At about the time these
discs arrived, in one of my other lives
(though far from feline I seem to have
about nine these days) I was working
on the translation of a life of the
Italian 20th Century painter
Giorgio Morandi. Morandi lived a wholly
uneventful, unmarried life, rarely travelling
south of Rome or north of Venice (just
twice he ventured as far as Switzerland),
untouched by the acclaim his work was
receiving in exhibitions on both sides
of the Atlantic. For him celebrity just
meant wasting time answering letters
and receiving well-meaning visitors
when all he wanted to do was paint with
canvases steadily piling up on a narrow
range of subjects (still-lifes arranged
on his study table and views out of
his own window) in a style far-rooted
in the classical past yet (for those
who saw beyond the surface) remarkably
open to modern abstraction as well.
The musician in me kept saying at various
points in the story, "sounds like
Brahms!". And then these records
came.
What I wouldn’t have
expected, quite honestly, is that Klemperer
should have revealed the gentle, home-based
side of Brahms, and that he should have
done so in the Third Symphony. The problem
with this symphony has always been,
now I come to think of it, that the
magnificent opening surge, with its
vistas of high mountain ranges, runs
out of steam so early on. There are
conductors who attempt to maintain this
electric surge right through the first
movement – the "Toscanini-solution",
except that Toscanini’s own commercial
recording took a different view – but
they often appear to be doing this in
spite of the music. Others just frankly
let the tensions drop, then rise again,
then drop again … With Klemperer the
opening attack is formidable, the brass
tones thrilling, but as the volume drops
we realise that the whole mountain range
has been viewed, as it were, from down
in the valley. When the carolling second
subject emerges it sounds completely
inevitable because we realise that Brahms
has been here all the time.
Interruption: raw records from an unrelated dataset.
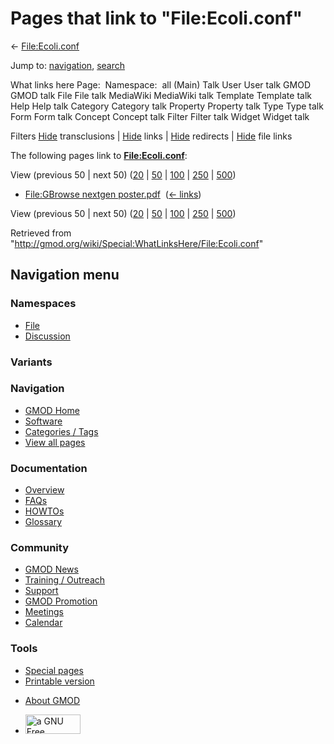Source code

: <div id="mw-page-base" class="noprint">

</div>

<div id="mw-head-base" class="noprint">

</div>

<div id="content" class="mw-body" role="main">

<span id="top"></span>

<div id="mw-js-message" style="display:none;">

</div>



# <span dir="auto">Pages that link to "File:Ecoli.conf"</span>

<div id="bodyContent">

<div id="contentSub">

← [File:Ecoli.conf](/wiki/File:Ecoli.conf "File:Ecoli.conf")

</div>

<div id="jump-to-nav" class="mw-jump">

Jump to: [navigation](#mw-navigation), [search](#p-search)

</div>

<div id="mw-content-text">

What links here Page:  Namespace:  all (Main) Talk User User talk GMOD
GMOD talk File File talk MediaWiki MediaWiki talk Template Template talk
Help Help talk Category Category talk Property Property talk Type Type
talk Form Form talk Concept Concept talk Filter Filter talk Widget
Widget talk

Filters
[Hide](/mediawiki/index.php?title=Special:WhatLinksHere/File:Ecoli.conf&hidetrans=1 "Special:WhatLinksHere/File:Ecoli.conf")
transclusions \|
[Hide](/mediawiki/index.php?title=Special:WhatLinksHere/File:Ecoli.conf&hidelinks=1 "Special:WhatLinksHere/File:Ecoli.conf")
links \|
[Hide](/mediawiki/index.php?title=Special:WhatLinksHere/File:Ecoli.conf&hideredirs=1 "Special:WhatLinksHere/File:Ecoli.conf")
redirects \|
[Hide](/mediawiki/index.php?title=Special:WhatLinksHere/File:Ecoli.conf&hideimages=1 "Special:WhatLinksHere/File:Ecoli.conf")
file links

The following pages link to
**[File:Ecoli.conf](/wiki/File:Ecoli.conf "File:Ecoli.conf")**:

View (previous 50 \| next 50)
([20](/mediawiki/index.php?title=Special:WhatLinksHere/File:Ecoli.conf&limit=20 "Special:WhatLinksHere/File:Ecoli.conf")
\|
[50](/mediawiki/index.php?title=Special:WhatLinksHere/File:Ecoli.conf&limit=50 "Special:WhatLinksHere/File:Ecoli.conf")
\|
[100](/mediawiki/index.php?title=Special:WhatLinksHere/File:Ecoli.conf&limit=100 "Special:WhatLinksHere/File:Ecoli.conf")
\|
[250](/mediawiki/index.php?title=Special:WhatLinksHere/File:Ecoli.conf&limit=250 "Special:WhatLinksHere/File:Ecoli.conf")
\|
[500](/mediawiki/index.php?title=Special:WhatLinksHere/File:Ecoli.conf&limit=500 "Special:WhatLinksHere/File:Ecoli.conf"))

- [File:GBrowse nextgen
  poster.pdf](/wiki/File:GBrowse_nextgen_poster.pdf "File:GBrowse nextgen poster.pdf")
  ‎ <span class="mw-whatlinkshere-tools">([←
  links](/mediawiki/index.php?title=Special:WhatLinksHere&target=File%3AGBrowse+nextgen+poster.pdf "Special:WhatLinksHere"))</span>

View (previous 50 \| next 50)
([20](/mediawiki/index.php?title=Special:WhatLinksHere/File:Ecoli.conf&limit=20 "Special:WhatLinksHere/File:Ecoli.conf")
\|
[50](/mediawiki/index.php?title=Special:WhatLinksHere/File:Ecoli.conf&limit=50 "Special:WhatLinksHere/File:Ecoli.conf")
\|
[100](/mediawiki/index.php?title=Special:WhatLinksHere/File:Ecoli.conf&limit=100 "Special:WhatLinksHere/File:Ecoli.conf")
\|
[250](/mediawiki/index.php?title=Special:WhatLinksHere/File:Ecoli.conf&limit=250 "Special:WhatLinksHere/File:Ecoli.conf")
\|
[500](/mediawiki/index.php?title=Special:WhatLinksHere/File:Ecoli.conf&limit=500 "Special:WhatLinksHere/File:Ecoli.conf"))

</div>

<div class="printfooter">

Retrieved from
"<http://gmod.org/wiki/Special:WhatLinksHere/File:Ecoli.conf>"

</div>

<div id="catlinks" class="catlinks catlinks-allhidden">

</div>

<div class="visualClear">

</div>

</div>

</div>

<div id="mw-navigation">

## Navigation menu

<div id="mw-head">



<div id="left-navigation">

<div id="p-namespaces" class="vectorTabs" role="navigation"
aria-labelledby="p-namespaces-label">

### Namespaces

- <span id="ca-nstab-image"><a href="/wiki/File:Ecoli.conf" accesskey="c"
  title="View the file page [c]">File</a></span>
- <span id="ca-talk"><a
  href="/mediawiki/index.php?title=File_talk:Ecoli.conf&amp;action=edit&amp;redlink=1"
  accesskey="t"
  title="Discussion about the content page [t]">Discussion</a></span>

</div>

<div id="p-variants" class="vectorMenu emptyPortlet" role="navigation"
aria-labelledby="p-variants-label">

### 

### Variants[](#)

<div class="menu">

</div>

</div>

</div>

<div id="right-navigation">





</div>



</div>

</div>

</div>

<div id="mw-panel">

<div id="p-logo" role="banner">

<a href="/wiki/Main_Page"
style="background-image: url(http://gmod.org/images/GMOD-cogs.png);"
title="Visit the main page"></a>

</div>

<div id="p-Navigation" class="portal" role="navigation"
aria-labelledby="p-Navigation-label">

### Navigation

<div class="body">

- <span id="n-GMOD-Home">[GMOD Home](/wiki/Main_Page)</span>
- <span id="n-Software">[Software](/wiki/GMOD_Components)</span>
- <span id="n-Categories-.2F-Tags">[Categories /
  Tags](/wiki/Categories)</span>
- <span id="n-View-all-pages">[View all
  pages](/wiki/Special:AllPages)</span>

</div>

</div>

<div id="p-Documentation" class="portal" role="navigation"
aria-labelledby="p-Documentation-label">

### Documentation

<div class="body">

- <span id="n-Overview">[Overview](/wiki/Overview)</span>
- <span id="n-FAQs">[FAQs](/wiki/Category:FAQ)</span>
- <span id="n-HOWTOs">[HOWTOs](/wiki/Category:HOWTO)</span>
- <span id="n-Glossary">[Glossary](/wiki/Glossary)</span>

</div>

</div>

<div id="p-Community" class="portal" role="navigation"
aria-labelledby="p-Community-label">

### Community

<div class="body">

- <span id="n-GMOD-News">[GMOD News](/wiki/GMOD_News)</span>
- <span id="n-Training-.2F-Outreach">[Training /
  Outreach](/wiki/Training_and_Outreach)</span>
- <span id="n-Support">[Support](/wiki/Support)</span>
- <span id="n-GMOD-Promotion">[GMOD
  Promotion](/wiki/GMOD_Promotion)</span>
- <span id="n-Meetings">[Meetings](/wiki/Meetings)</span>
- <span id="n-Calendar">[Calendar](/wiki/Calendar)</span>

</div>

</div>

<div id="p-tb" class="portal" role="navigation"
aria-labelledby="p-tb-label">

### Tools

<div class="body">

- <span id="t-specialpages"><a href="/wiki/Special:SpecialPages" accesskey="q"
  title="A list of all special pages [q]">Special pages</a></span>
- <span id="t-print"><a
  href="/mediawiki/index.php?title=Special:WhatLinksHere/File:Ecoli.conf&amp;printable=yes"
  rel="alternate" accesskey="p"
  title="Printable version of this page [p]">Printable version</a></span>

</div>

</div>

</div>

</div>

<div id="footer" role="contentinfo">

- <span id="footer-places-about">[About
  GMOD](/wiki/GMOD:About "GMOD:About")</span>

<!-- -->

- <span id="footer-copyrightico">[<img src="http://www.gnu.org/graphics/gfdl-logo-small.png" width="88"
  height="31" alt="a GNU Free Documentation License" />](http://www.gnu.org/licenses/fdl-1.3.html)</span>




</div>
And so the
whole panorama unfolds, for this is
one of those Klemperer performances
where something "clicked"
and the entire symphony seems conducted
in a single breath; a world of emotions,
storms and aspirations is viewed from
within the composer’s own quiet little
Alpine valley. The final "unwinding"
is not really an unwinding at all since
it was already implicit in the opening.
Don’t think this will be a "slow"
performance by the way – the timings
are 13:04, 8:17, 6:12, 9:14 compared
with the normal-sounding tempi of Boult
which come in at 13:08, 8:32, 6:03,
9:08 so Klemperer is actually faster
in two movements.
However, elsewhere
the set invokes different reactions.
First to be recorded, in 1954, were
the Haydn Variations, and here we still
recognisably have the Klemperer of the
Vox recordings of the late 1940s and
early 1950s, tempi brisk and bracing
(16:56 against the Boultian normality
of 17:25, though I’d swear it sounds
faster still), textures clean, lean
and astringent, the phrasing expressive
but in an anti-romantic, almost baroque
manner. With a close and rather strident,
but exciting recording, this sounds
more like Vox-Klemperer than EMI-Walter
Legge-Klemperer, raising the question
whether the Vox recordings sounded like
Klemperer rather than the other way
round. This would not be my preferred
way of hearing the work, but from time
to time I shall need it.
Changes were taking
place in Klemperer’s psyche round about
the time of these Brahms recordings,
changes which have been fully discussed
elsewhere and which there would not
be space to go into here. The "early-manner"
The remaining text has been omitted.